Id. at 7-8 (emphasis in Response).

But the Court's authority to extend (before the expiration date) the Consent Decree is not at issue here. It is undisputed that the Court had the authority to (and did) extend the Consent Decree four times before the Consent Decree expired. See [ECF Nos. 231; 246; 252; 256]. What is different now is that the Consent Decree lapsed (on September 30, 2022) before Plaintiffs filed their motion for extension of time (and their fees motion).

The Undersigned disagrees with Plaintiffs' assertion that “the Consent Decree in the case at bar does have a continuing jurisdiction clause.” [ECF No. 272, p. 6]. The Undersigned does not read section 28 (Retention of Jurisdiction) as containing language extending the Court's jurisdiction in perpetuity.

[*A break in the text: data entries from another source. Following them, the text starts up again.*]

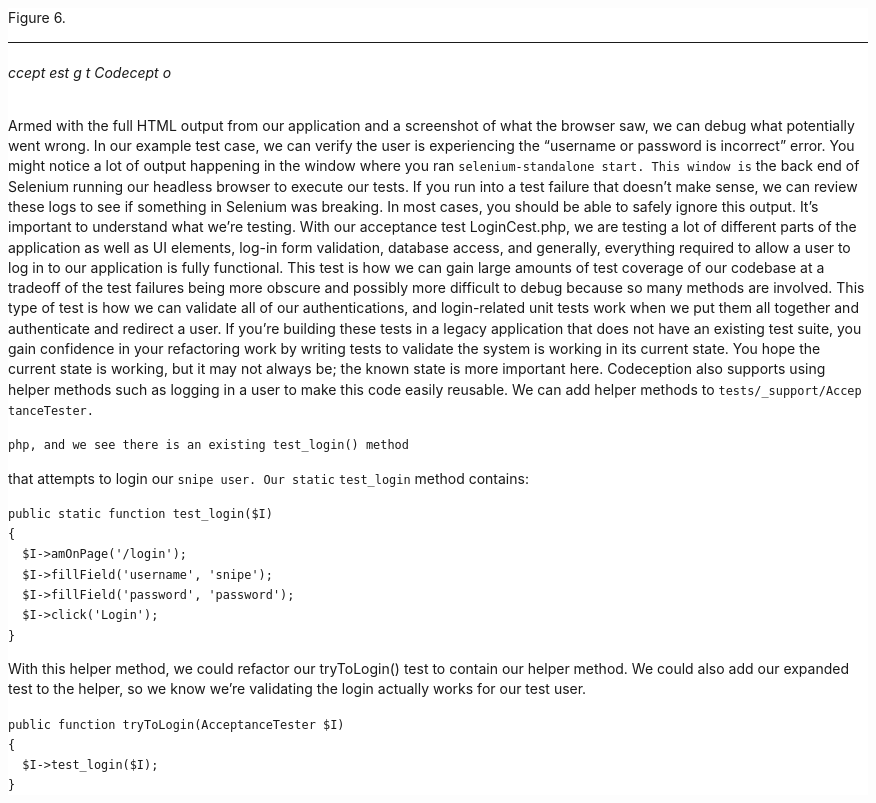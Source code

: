 Figure 6.


-----

###### ccept est g t Codecept o

Armed with the full HTML output from our application
and a screenshot of what the browser saw, we can debug what
potentially went wrong. In our example test case, we can
verify the user is experiencing the “username or password is
incorrect” error.
You might notice a lot of output happening in the window
where you ran `selenium-standalone start. This window is`
the back end of Selenium running our headless browser to
execute our tests. If you run into a test failure that doesn’t
make sense, we can review these logs to see if something in
Selenium was breaking. In most cases, you should be able to
safely ignore this output.
It’s important to understand what we’re testing. With our
acceptance test LoginCest.php, we are testing a lot of different
parts of the application as well as UI elements, log-in form
validation, database access, and generally, everything
required to allow a user to log in to our application is fully
functional. This test is how we can gain large amounts of test
coverage of our codebase at a tradeoff of the test failures being
more obscure and possibly more difficult to debug because
so many methods are involved. This type of test is how we
can validate all of our authentications, and login-related unit
tests work when we put them all together and authenticate
and redirect a user. If you’re building these tests in a legacy
application that does not have an existing test suite, you gain
confidence in your refactoring work by writing tests to validate the system is working in its current state. You hope the
current state is working, but it may not always be; the known
state is more important here.
Codeception also supports using helper methods such as
logging in a user to make this code easily reusable. We can
add helper methods to `tests/_support/AcceptanceTester.`
```
php, and we see there is an existing test_login() method

```
that attempts to login our `snipe user. Our static` `test_login`
method contains:
```
public static function test_login($I)
{
  $I->amOnPage('/login');
  $I->fillField('username', 'snipe');
  $I->fillField('password', 'password');
  $I->click('Login');
}

```
With this helper method, we could refactor our tryToLogin()
test to contain our helper method. We could also add our
expanded test to the helper, so we know we’re validating the
login actually works for our test user.
```
public function tryToLogin(AcceptanceTester $I)
{
  $I->test_login($I);
}

```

To the extent that Plaintiffs rely on the Consent Decree's retention of jurisdiction clause, that provision does not render the Consent Decree's clear expiration date ambiguous or otherwise extend the District Court's jurisdiction in perpetuity. The retention of jurisdiction provision states:

28. RETENTION OF JURISDICTION. The Court will retain continuing and exclusive jurisdiction over the Parties for the purpose of enforcing, implementing, and interpreting this Decree, including jurisdiction over members of the Settlement Class, and over the administration and enforcement of the Decree, and for determining and awarding attorneys' and expert's fees, litigation expenses and costs.
[ECF No. 255-1, pp. 26-27 (emphasis added)].

The Undersigned does not read the word “continuing” in § 28 to mean that the Court retains jurisdiction in perpetuity, but, rather that the Court's jurisdiction would continue even after Judge Hoeveler's entry of the final order [ECF No. 149] certifying the settlement class and approving the Consent Decree. In other words, this provision does not extend the Court's jurisdiction over the parties and over the Consent Decree in perpetuity or beyond the clearly articulated September 30, 2022 expiration date (or any other extension of the expiration date if timely extended).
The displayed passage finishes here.